A delivery employee delivers food to an apartment building protected from a new coronavirus outbreak in Shanghai, China, on Saturday. Photo: REUTERS
Metal barriers were erected in several districts of Shanghai last weekend as part of the city’s efforts to combat the Covid-19 outbreak, a move that has sparked protests and angered some residents.
The workers, wearing white protective suits from head to toe, stood up wire mesh fences and metal sheets for cut roads, isolate residential communities and even the entrance of an apartment building.
Most of the metropolitan city’s 25 million people have been lockdown for a month, though measures have been eased in some neighborhoods.
Barriers are placed to guarantee the motion control and they often leave a small entrance that is easy to control.
Is this a new technique?
This system is new in Shanghai, but during the pandemic it was applied to other parts of the country. For example, in early 2020, some neighborhood committees – the lowest echelon of local government – put up metal sheets and fences in parts of Beijing’s capital to control access to housing.
Metal barriers throughout the covid confinement caused unrest in Shanghai. Photo: REUTERS
In Wuhan, where the first cases of COVID-19 were reported at the end of 2019, they were also installed.
They vary in how they are built: sometimes the government fences off entire blocks within a neighborhood, leaving only one or two entrances, while at other times insulates designated residential buildings only.
This measure was widely applied in border regions such as Suifenhe, a northeastern city on the Russian border, where it was used to cut off entire streets.
Why is the population in Shanghai complaining?
Shanghai did not use metal fencing on a large scale during the two years of the pandemic and is proud to take more specific measures that do not include separation.
But that has changed with the latest outbreak, powered by the BA.2 omicron variant, which is more contagious than its predecessors. Central authorities have ordered a detention that prevented the population from going “one foot out the door”, according to a popular slogan.
Many residents were angry about barriers blocking their homes, and some circulated videos online showing protests.
In a recording verified by Associated PressResidents leave a building in the city’s Xuhui district and crash into a mesh barricade at the main entrance, looking for the security guard they believe is responsible for their setup.
The city was adopted a tiered system that divides neighborhoods in three categories based on risk of infection.
A neighbor from Shanghai, in his building protected by the Covid pandemic. Photo: REUTERS
Those in the first category are faced with strict anticovid controls and they are the main possessors of barriers.
However, some neighborhood officials place billboards in areas that are not part of that category. A neighbor called police to protest the closure of streets near his building, saying his apartment was not at that level.

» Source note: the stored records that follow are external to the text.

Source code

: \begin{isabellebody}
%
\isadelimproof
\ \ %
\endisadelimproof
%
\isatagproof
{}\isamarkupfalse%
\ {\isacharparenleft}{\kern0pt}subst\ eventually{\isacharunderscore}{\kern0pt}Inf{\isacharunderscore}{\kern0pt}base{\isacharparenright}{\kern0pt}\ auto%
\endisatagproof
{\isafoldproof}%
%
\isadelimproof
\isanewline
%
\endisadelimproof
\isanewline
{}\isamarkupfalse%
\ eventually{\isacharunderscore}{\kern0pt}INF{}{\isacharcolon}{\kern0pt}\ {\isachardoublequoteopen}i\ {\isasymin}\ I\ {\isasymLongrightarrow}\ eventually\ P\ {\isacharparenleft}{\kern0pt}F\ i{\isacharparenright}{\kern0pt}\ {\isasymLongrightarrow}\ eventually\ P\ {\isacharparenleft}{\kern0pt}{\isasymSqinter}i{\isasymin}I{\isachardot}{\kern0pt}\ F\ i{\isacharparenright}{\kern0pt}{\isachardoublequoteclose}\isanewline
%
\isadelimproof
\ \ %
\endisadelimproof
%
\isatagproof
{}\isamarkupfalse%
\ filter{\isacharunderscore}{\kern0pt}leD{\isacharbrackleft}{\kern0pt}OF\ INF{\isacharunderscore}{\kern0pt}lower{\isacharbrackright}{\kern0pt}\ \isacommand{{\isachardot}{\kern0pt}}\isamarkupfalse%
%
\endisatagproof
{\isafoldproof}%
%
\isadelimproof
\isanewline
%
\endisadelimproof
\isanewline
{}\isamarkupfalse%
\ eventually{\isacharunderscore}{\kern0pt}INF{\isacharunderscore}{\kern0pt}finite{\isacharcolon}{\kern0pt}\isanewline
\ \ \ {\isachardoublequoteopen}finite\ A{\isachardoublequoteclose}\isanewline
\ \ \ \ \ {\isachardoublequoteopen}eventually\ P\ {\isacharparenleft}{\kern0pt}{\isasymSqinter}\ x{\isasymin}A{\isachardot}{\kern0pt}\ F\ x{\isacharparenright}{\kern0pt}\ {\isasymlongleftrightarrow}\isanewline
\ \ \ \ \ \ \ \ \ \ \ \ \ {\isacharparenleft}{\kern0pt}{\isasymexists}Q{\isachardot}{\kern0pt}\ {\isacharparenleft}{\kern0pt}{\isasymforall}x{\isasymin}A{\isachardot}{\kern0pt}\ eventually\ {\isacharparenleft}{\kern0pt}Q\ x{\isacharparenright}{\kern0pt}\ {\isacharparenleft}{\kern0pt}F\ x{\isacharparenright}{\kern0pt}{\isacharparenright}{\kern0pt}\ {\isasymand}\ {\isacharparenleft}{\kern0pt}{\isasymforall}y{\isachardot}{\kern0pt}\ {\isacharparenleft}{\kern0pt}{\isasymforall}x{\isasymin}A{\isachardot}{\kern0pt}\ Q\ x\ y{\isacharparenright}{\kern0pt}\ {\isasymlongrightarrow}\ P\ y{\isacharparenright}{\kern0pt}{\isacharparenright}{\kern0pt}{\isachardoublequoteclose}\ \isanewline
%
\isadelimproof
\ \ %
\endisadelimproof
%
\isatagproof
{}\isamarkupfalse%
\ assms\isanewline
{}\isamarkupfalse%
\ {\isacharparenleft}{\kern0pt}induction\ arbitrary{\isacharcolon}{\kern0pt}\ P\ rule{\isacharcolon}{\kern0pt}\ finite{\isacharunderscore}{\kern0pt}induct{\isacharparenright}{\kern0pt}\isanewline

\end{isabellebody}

He and two other residents tried to prevent its installation, but were stopped by a worker on the neighborhood committee. The official told residents they had no right to leave their homes, according to the man’s account posted on the WeChat microblogging network.
How long will they stay?
In some cases, residents have been successful in their protests.
At an apartment complex in Shanghai’s Putuo district, residents protested angrily after the residential committee placed a U-lock on the door of their building on April 16.
“It was very sudden, without warning, and not just the building. All the areas below were blocked. Any escape route was blocked,” said Zhang, a resident who asked to be identified by his last name. “If there was an accident or a fire, everyone would definitely die.”
Neighbors called the police. and on the city emergency line. The committee agreed and a duct tape was placed instead on the door, but a notice sent to residents, which Zhang showed to the AP, warned that its destruction would have legal consequences.
In Beijing, many of the barriers were removed after the city lasted nearly two years without any major outbreaks. But now, many residential complexes where there have been positive cases have been re -fenced.